La diversidad de ciudadanos, pueblos, naciones y estados de la Unión Europea es bien patente en el debate y en la forma en que cada uno de los veinticinco miembros se prepara para ratificar el tratado de la Constitución europea.
Hungría, Lituania y Eslovenia ya lo han aprobado con una votación en sus respectivos parlamentos. Así lo harán Alemania, Italia y la mayoría de los estados miembros. El referéndum no es preceptivo, pero España, Francia, Holanda y Gran Bretaña van someter el texto a una consulta popular. No me parece ni bien ni mal que se plantee en referéndum una cuestión que va más allá de la política ordinaria.
La pluralidad europea no es un capricho de los dirigentes de distinto signo y procedencia que toman decisiones en nombre de sus gobiernos. La diversidad es real. Descansa en la cultura, en la historia, en las lenguas y en los hábitos de vida que casi quinientos millones de europeos hemos ido acumulando desde la caída del imperio romano.
Esta diversidad multisecular no la pondrá en peligro una votación sobre la Constitución ni la hipótesis imposible de una homogeneidad cultural europea. Pienso que la identidad de un pueblo y una cultura está mejor protegida en el ámbito general de unas instituciones supranacionales que en el espacio concreto y cerrado que ofrece un estado que suele tener un celo excesivo para defender todo lo que ocurre dentro de sus fronteras.
No quiero abusar de las citas, pero tengo la convicción de que una distribución masiva del librito de George Steiner, «La idea d’Europa» sería un instrumento de reflexión desde una mirada elevada, desprovista de concepciones nacionalistas, también de los nacionalismos de Estado, que son los que ejercen como tales sin ningún complejo, y poder separar el grano de la paja del debate en el que estamos plenamente inmersos hasta el próximo domingo.
Cita Steiner cinco axiomas para definir Europa.
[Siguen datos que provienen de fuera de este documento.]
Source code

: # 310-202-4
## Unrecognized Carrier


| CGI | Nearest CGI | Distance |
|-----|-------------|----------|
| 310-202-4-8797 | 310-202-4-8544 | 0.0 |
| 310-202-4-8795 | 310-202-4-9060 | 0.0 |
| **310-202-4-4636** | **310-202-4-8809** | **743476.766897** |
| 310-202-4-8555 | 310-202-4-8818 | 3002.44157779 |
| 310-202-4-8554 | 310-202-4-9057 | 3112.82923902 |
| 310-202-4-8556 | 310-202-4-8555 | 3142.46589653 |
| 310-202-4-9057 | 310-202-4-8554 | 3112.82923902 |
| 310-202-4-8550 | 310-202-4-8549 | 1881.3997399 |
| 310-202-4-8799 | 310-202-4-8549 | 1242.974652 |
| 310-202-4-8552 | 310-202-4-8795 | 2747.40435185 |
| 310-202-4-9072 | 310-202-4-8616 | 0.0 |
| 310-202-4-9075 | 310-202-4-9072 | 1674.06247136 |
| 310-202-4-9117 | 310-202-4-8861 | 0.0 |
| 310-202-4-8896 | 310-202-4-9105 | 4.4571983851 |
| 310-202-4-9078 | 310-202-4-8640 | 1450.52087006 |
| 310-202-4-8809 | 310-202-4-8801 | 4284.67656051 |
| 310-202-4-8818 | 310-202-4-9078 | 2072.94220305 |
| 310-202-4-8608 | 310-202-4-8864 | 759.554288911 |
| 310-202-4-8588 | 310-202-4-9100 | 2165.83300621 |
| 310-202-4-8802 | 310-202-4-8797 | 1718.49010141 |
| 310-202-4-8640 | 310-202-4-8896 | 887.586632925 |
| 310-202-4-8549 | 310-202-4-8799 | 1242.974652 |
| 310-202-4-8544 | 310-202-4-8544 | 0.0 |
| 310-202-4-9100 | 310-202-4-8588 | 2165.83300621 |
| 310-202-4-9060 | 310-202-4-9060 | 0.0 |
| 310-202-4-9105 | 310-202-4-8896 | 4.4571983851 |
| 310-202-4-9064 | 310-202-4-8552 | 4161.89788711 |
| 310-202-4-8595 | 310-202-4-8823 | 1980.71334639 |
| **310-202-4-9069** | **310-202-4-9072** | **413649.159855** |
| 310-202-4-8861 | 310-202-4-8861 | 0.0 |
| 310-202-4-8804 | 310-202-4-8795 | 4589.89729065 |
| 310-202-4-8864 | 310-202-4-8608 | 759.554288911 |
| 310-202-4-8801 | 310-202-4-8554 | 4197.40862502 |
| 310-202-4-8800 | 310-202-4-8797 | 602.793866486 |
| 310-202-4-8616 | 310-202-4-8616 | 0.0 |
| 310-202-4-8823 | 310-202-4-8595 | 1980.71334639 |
Me ha interesado especialmente el primero, al referirse a los cafés como punto de encuentro y diálogo, cafés como el que frecuentaba Pessoa en Lisboa o ante los que pasaba Kirkegaard en Copenhague. Mientras haya cafés como espacio de encuentro y diálogo, la idea de Europa tendrá contenido.
El segundo axioma de Steiner es el paisaje a escala humana que podemos recorrer a pie y que nos lleva a comprobar que hay algo radicalmente distinto entre lo que es sustancial en la Vall del Corb o lo que es propio de la cuenca del Cardoner. El tercer axioma es que las calles y las plazas europeas llevan nombres de estadistas, hombres de ciencia, artistas, escritores del pasado, que hacen del vasto territorio europeo un paisaje humanizado en contraposición a los nomenclátores, por ejemplo, de las ciudades norteamericanas.
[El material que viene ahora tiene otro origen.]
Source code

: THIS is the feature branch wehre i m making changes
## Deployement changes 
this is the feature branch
El cuarto axioma es nuestra doble procedencia de Atenas y de Jerusalén, que son las dos raíces principales de nuestra cultura y de nuestra historia. La filosofía griega y la religión de Israel, junto al derecho romano, explican la realidad europea de hoy.
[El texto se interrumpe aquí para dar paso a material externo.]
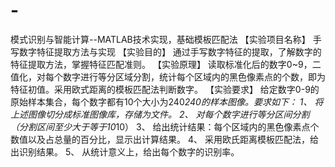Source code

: # -
模式识别与智能计算--MATLAB技术实现，基础模板匹配法
【实验项目名称】
手写数字特征提取方法与实现
【实验目的】
通过手写数字特征的提取，了解数字的特征提取方法，掌握特征匹配准则。
【实验原理】
读取标准化后的数字0~9，二值化，对每个数字进行等分区域分割，统计每个区域内的黑色像素点的个数，即为特征初值。采用欧式距离的模板匹配法判断数字。
【实验要求】
给定数字0-9的原始样本集合，每个数字都有10个大小为240*240的样本图像。要求如下：
1、	将上述图像切分成标准图像库，存储为文件。
2、	对每个数字进行等分区间分割（分割区间至少大于等于10*10）
3、	给出统计结果：每个区域内的黑色像素点个数值以及占总量的百分比，显示出计算结果。
4、	采用欧氏距离模板匹配法，给出识别结果。
5、	从统计意义上，给出每个数字的识别率。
Está, por fin, el quinto axioma de Steiner, que lo expresa con temor al decir que Europa es también aquel crepúsculo hegeliano que oscureció la idea y la sustancia de Europa incluso en la plena luz del día. Europa también es el nazismo, como acabamos de recordar en el sesenta aniversario de Auschwitz. Y los bombardeos aliados sobre Dresde cuando ya no eran necesarios. Y las barbaridades balcánicas tan recientes.
Me gustaría que el debate de estos días fuera por elevación y no se convirtiera en una repetición de las viejas pugnas dentro de los estados. Los argumentos sobre la Constitución son excesivamente nacionales y nacionalistas.